ECLI:NL:GHAMS:2020:1216
Gerechtshof Amsterdam
- Beschikking
- Rechtspraak.nl
Afwijzing verzoek om vervangende toestemming voor vakantie en bekrachtiging inschrijving op basisschool
In deze zaak heeft het Gerechtshof Amsterdam op 7 april 2020 uitspraak gedaan in hoger beroep over een verzoek van de moeder (de vrouw) tot vervangende toestemming voor een vakantie met de kinderen in de zomervakantie van 2019. De vrouw had in eerste aanleg een verzoek ingediend om met de kinderen naar Egypte te reizen, maar dit verzoek was afgewezen door de rechtbank. Het hof oordeelt dat de vrouw geen rechtens te respecteren procesbelang heeft bij een beoordeling van haar verzoek, aangezien de zomervakantie inmiddels is verstreken. Het hof wijst erop dat de vrouw bang is dat de man haar in de toekomst zal beletten om met de kinderen naar het buitenland te reizen, maar dit levert onvoldoende belang op om de beslissing van de rechtbank te toetsen.
Daarnaast heeft het hof ook het verzoek van de man tot vervangende toestemming voor de inschrijving van hun jongste kind op een basisschool toegewezen.
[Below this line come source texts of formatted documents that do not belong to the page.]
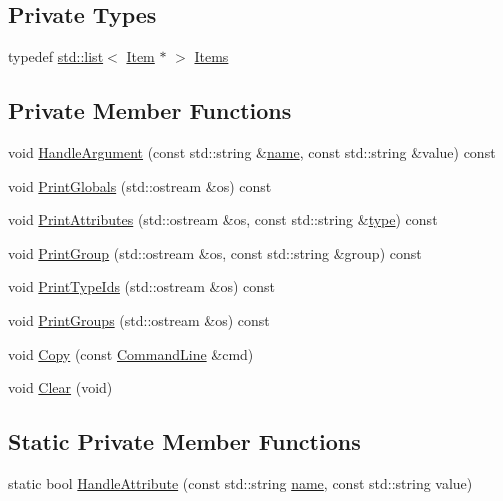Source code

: \subsection*{Private Types}
\begin{DoxyCompactItemize}
\item 
typedef \hyperlink{openflow-interface_8h_afd9bcfa176617760671b67580f536fa7}{std\+::list}$<$ \hyperlink{classns3_1_1CommandLine_1_1Item}{Item} $\ast$ $>$ \hyperlink{classns3_1_1CommandLine_a1150dc31fbfd2fb9d622be08ff15f6ad}{Items}
\end{DoxyCompactItemize}
\subsection*{Private Member Functions}
\begin{DoxyCompactItemize}
\item 
void \hyperlink{classns3_1_1CommandLine_a527b83304a3c713f3e84711a8a2185a7}{Handle\+Argument} (const std\+::string \&\hyperlink{generate__test__data__lte__spectrum__model_8m_ab74e6bf80237ddc4109968cedc58c151}{name}, const std\+::string \&value) const 
\item 
void \hyperlink{classns3_1_1CommandLine_ae531d3f88153ab9edac51509cc0cf8be}{Print\+Globals} (std\+::ostream \&os) const 
\item 
void \hyperlink{classns3_1_1CommandLine_a1257dece593fadf03777c71ea4f49b89}{Print\+Attributes} (std\+::ostream \&os, const std\+::string \&\hyperlink{visualizer-ideas_8txt_add98db9e15e2a58cf2b57623e7aa893a}{type}) const 
\item 
void \hyperlink{classns3_1_1CommandLine_abb65c554c9c8f54e815ce54cf8abcd0e}{Print\+Group} (std\+::ostream \&os, const std\+::string \&group) const 
\item 
void \hyperlink{classns3_1_1CommandLine_a141b4fcef1091a980f15f0845166e20b}{Print\+Type\+Ids} (std\+::ostream \&os) const 
\item 
void \hyperlink{classns3_1_1CommandLine_acbfbd40c40508f3b0700d41de1f53089}{Print\+Groups} (std\+::ostream \&os) const 
\item 
void \hyperlink{classns3_1_1CommandLine_a5e48d5082875d4ac80ff52e61c956504}{Copy} (const \hyperlink{classns3_1_1CommandLine}{Command\+Line} \&cmd)
\item 
void \hyperlink{classns3_1_1CommandLine_a7639243a66f5551a21f6a5af263dc3f6}{Clear} (void)
\end{DoxyCompactItemize}
\subsection*{Static Private Member Functions}
\begin{DoxyCompactItemize}
\item 
static bool \hyperlink{classns3_1_1CommandLine_af1fea2680a68a10ce801b1700d0b8693}{Handle\+Attribute} (const std\+::string \hyperlink{generate__test__data__lte__spectrum__model_8m_ab74e6bf80237ddc4109968cedc58c151}{name}, const std\+::string value)
\end{DoxyCompactItemize}
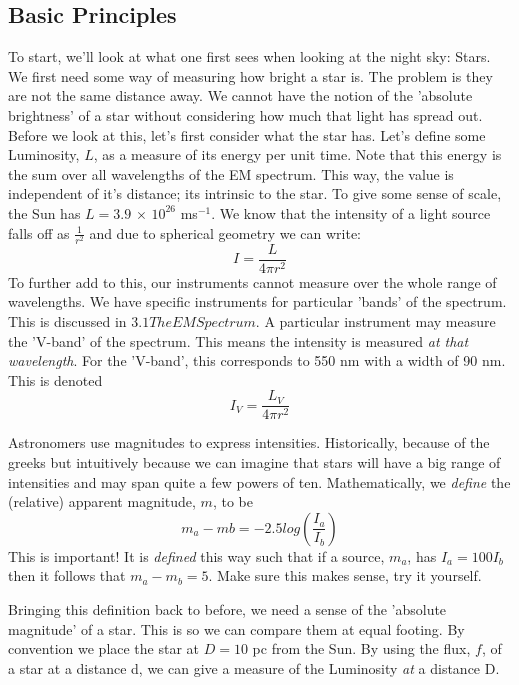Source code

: \subsection{Basic Principles}
To start, we'll look at what one first sees when looking at the night sky: Stars. We first need some way of measuring how bright a star is. The problem is they are not the same distance away. We cannot have the notion of the 'absolute brightness' of a star without considering how much that light has spread out. Before we look at this, let's first consider what the star has. Let's define some Luminosity, $L$, as a measure of its energy per unit time. Note that this energy is the sum over all wavelengths of the EM spectrum. This way, the value is independent of it's distance; its intrinsic to the star. To give some sense of scale, the Sun has $L=3.9$ $\times$ $10^{26}$ ms${}^{-1}$. We know that the intensity of a light source falls off as $\frac{1}{r^{2}}$ and due to spherical geometry we can write:
\begin{equation}
I = \frac{L}{4\pi r^{2}}
\end{equation}
To further add to this, our instruments cannot measure over the whole range of wavelengths. We have specific instruments for particular 'bands' of the spectrum. This is discussed in $3.1 The EM Spectrum$. A particular instrument may measure the 'V-band' of the spectrum. This means the intensity is measured \textit{at that wavelength}. For the 'V-band', this corresponds to 550 nm with a width of 90 nm. This is denoted
\begin{equation}
I_{V} = \frac{L_{V}}{4 \pi r^{2}}
\end{equation}
\par
Astronomers use magnitudes to express intensities. Historically, because of the greeks but intuitively because we can imagine that stars will have a big range of intensities and may span quite a few powers of ten. Mathematically, we \textit{define} the (relative) apparent magnitude, $m$, to be
\begin{equation}
m_{a} - m{b} = -2.5log(\frac{I_{a}}{I_{b}})
\end{equation}
This is important! It is \textit{defined} this way such that if a source, $m_{a}$, has $I_{a} = 100I_{b}$ then it follows that $m_{a} - m_{b} = 5$. Make sure this makes sense, try it yourself. \par
Bringing this definition back to before, we need a sense of the 'absolute magnitude' of a star. This is so we can compare them at equal footing. By convention we place the star at $D=10$ pc from the Sun. By using the flux, $f$, of a star at a distance d, we can give a measure of the Luminosity \textit{at} a distance D. 
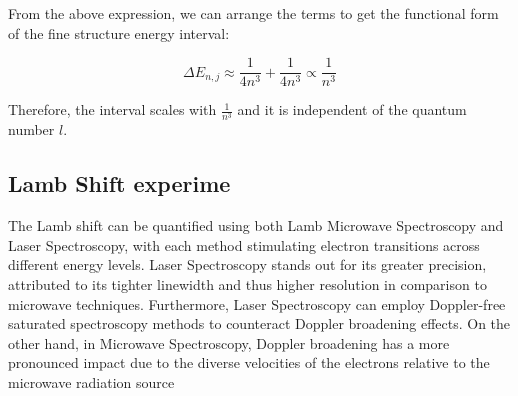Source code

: \documentclass[11pt]{article}
\begin{document}
    From the above expression, we can arrange the terms to get the functional form of the fine structure energy interval:

    \begin{equation}
        \Delta E_{n,j} \approx \frac{1}{4n^3} + \frac{1}{4n^3} \propto \frac{1}{n^3}
    \end{equation}

    Therefore, the interval scales with $\frac{1}{n^3}$ and it is independent of the quantum number $l$.

    \subsection{Lamb Shift experime}

    The Lamb shift can be quantified using both Lamb Microwave Spectroscopy and Laser Spectroscopy, with each method 
    stimulating electron transitions across different energy levels. Laser Spectroscopy stands out for its greater 
    precision, attributed to its tighter linewidth and thus higher resolution in comparison to microwave techniques. 
    Furthermore, Laser Spectroscopy can employ Doppler-free saturated spectroscopy methods to counteract Doppler broadening 
    effects. On the other hand, in Microwave Spectroscopy, Doppler broadening has a more pronounced impact due to the diverse 
    velocities of the electrons relative to the microwave radiation source

    
    
    
\end{document}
De vrouw had bezwaar gemaakt tegen deze inschrijving, maar het hof oordeelt dat het in het belang van de kinderen is om de huidige school te behouden. De vrouw heeft wel een rechtens te respecteren procesbelang bij de beoordeling van de inschrijving, maar het hof vindt dat er op dit moment geen haalbaar alternatief is voor de kinderen. De beslissing van de rechtbank wordt bekrachtigd, en de proceskosten worden gecompenseerd, zodat iedere partij de eigen kosten draagt.